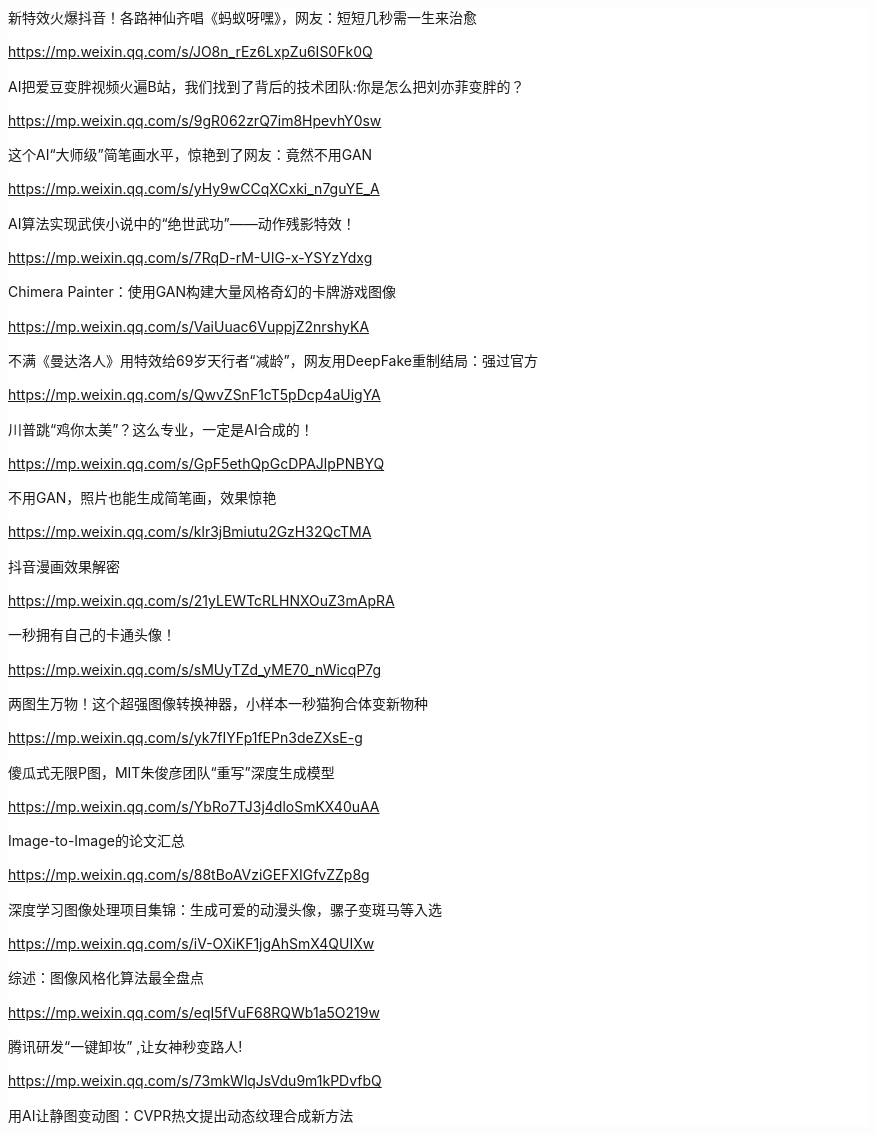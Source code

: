 新特效火爆抖音！各路神仙齐唱《蚂蚁呀嘿》，网友：短短几秒需一生来治愈

https://mp.weixin.qq.com/s/JO8n_rEz6LxpZu6IS0Fk0Q

AI把爱豆变胖视频火遍B站，我们找到了背后的技术团队:你是怎么把刘亦菲变胖的？

https://mp.weixin.qq.com/s/9gR062zrQ7im8HpevhY0sw

这个AI“大师级”简笔画水平，惊艳到了网友：竟然不用GAN

https://mp.weixin.qq.com/s/yHy9wCCqXCxki_n7guYE_A

AI算法实现武侠小说中的“绝世武功”——动作残影特效！

https://mp.weixin.qq.com/s/7RqD-rM-UIG-x-YSYzYdxg

Chimera Painter：使用GAN构建大量风格奇幻的卡牌游戏图像

https://mp.weixin.qq.com/s/VaiUuac6VuppjZ2nrshyKA

不满《曼达洛人》用特效给69岁天行者“减龄”，网友用DeepFake重制结局：强过官方

https://mp.weixin.qq.com/s/QwvZSnF1cT5pDcp4aUigYA

川普跳“鸡你太美”？这么专业，一定是AI合成的！

https://mp.weixin.qq.com/s/GpF5ethQpGcDPAJlpPNBYQ

不用GAN，照片也能生成简笔画，效果惊艳

https://mp.weixin.qq.com/s/klr3jBmiutu2GzH32QcTMA

抖音漫画效果解密

https://mp.weixin.qq.com/s/21yLEWTcRLHNXOuZ3mApRA

一秒拥有自己的卡通头像！

https://mp.weixin.qq.com/s/sMUyTZd_yME70_nWicqP7g

两图生万物！这个超强图像转换神器，小样本一秒猫狗合体变新物种

https://mp.weixin.qq.com/s/yk7fIYFp1fEPn3deZXsE-g

傻瓜式无限P图，MIT朱俊彦团队“重写”深度生成模型

https://mp.weixin.qq.com/s/YbRo7TJ3j4dloSmKX40uAA

Image-to-Image的论文汇总

https://mp.weixin.qq.com/s/88tBoAVziGEFXIGfvZZp8g

深度学习图像处理项目集锦：生成可爱的动漫头像，骡子变斑马等入选

https://mp.weixin.qq.com/s/iV-OXiKF1jgAhSmX4QUIXw

综述：图像风格化算法最全盘点

https://mp.weixin.qq.com/s/eqI5fVuF68RQWb1a5O219w

腾讯研发“一键卸妆” ,让女神秒变路人!

https://mp.weixin.qq.com/s/73mkWlqJsVdu9m1kPDvfbQ

用AI让静图变动图：CVPR热文提出动态纹理合成新方法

WHAT YOU NEED TO DO: Before you finish, make sure every line above has been repeated exactly and no picture remains in the copy.

RESPONSE AREA:
Source code

: 新特效火爆抖音！各路神仙齐唱《蚂蚁呀嘿》，网友：短短几秒需一生来治愈

https://mp.weixin.qq.com/s/JO8n_rEz6LxpZu6IS0Fk0Q

AI把爱豆变胖视频火遍B站，我们找到了背后的技术团队:你是怎么把刘亦菲变胖的？

https://mp.weixin.qq.com/s/9gR062zrQ7im8HpevhY0sw

这个AI“大师级”简笔画水平，惊艳到了网友：竟然不用GAN

https://mp.weixin.qq.com/s/yHy9wCCqXCxki_n7guYE_A

AI算法实现武侠小说中的“绝世武功”——动作残影特效！

https://mp.weixin.qq.com/s/7RqD-rM-UIG-x-YSYzYdxg

Chimera Painter：使用GAN构建大量风格奇幻的卡牌游戏图像

https://mp.weixin.qq.com/s/VaiUuac6VuppjZ2nrshyKA

不满《曼达洛人》用特效给69岁天行者“减龄”，网友用DeepFake重制结局：强过官方

https://mp.weixin.qq.com/s/QwvZSnF1cT5pDcp4aUigYA

川普跳“鸡你太美”？这么专业，一定是AI合成的！

https://mp.weixin.qq.com/s/GpF5ethQpGcDPAJlpPNBYQ

不用GAN，照片也能生成简笔画，效果惊艳

https://mp.weixin.qq.com/s/klr3jBmiutu2GzH32QcTMA

抖音漫画效果解密

https://mp.weixin.qq.com/s/21yLEWTcRLHNXOuZ3mApRA

一秒拥有自己的卡通头像！

https://mp.weixin.qq.com/s/sMUyTZd_yME70_nWicqP7g

两图生万物！这个超强图像转换神器，小样本一秒猫狗合体变新物种

https://mp.weixin.qq.com/s/yk7fIYFp1fEPn3deZXsE-g

傻瓜式无限P图，MIT朱俊彦团队“重写”深度生成模型

https://mp.weixin.qq.com/s/YbRo7TJ3j4dloSmKX40uAA

Image-to-Image的论文汇总

https://mp.weixin.qq.com/s/88tBoAVziGEFXIGfvZZp8g

深度学习图像处理项目集锦：生成可爱的动漫头像，骡子变斑马等入选

https://mp.weixin.qq.com/s/iV-OXiKF1jgAhSmX4QUIXw

综述：图像风格化算法最全盘点

https://mp.weixin.qq.com/s/eqI5fVuF68RQWb1a5O219w

腾讯研发“一键卸妆” ,让女神秒变路人!

https://mp.weixin.qq.com/s/73mkWlqJsVdu9m1kPDvfbQ

用AI让静图变动图：CVPR热文提出动态纹理合成新方法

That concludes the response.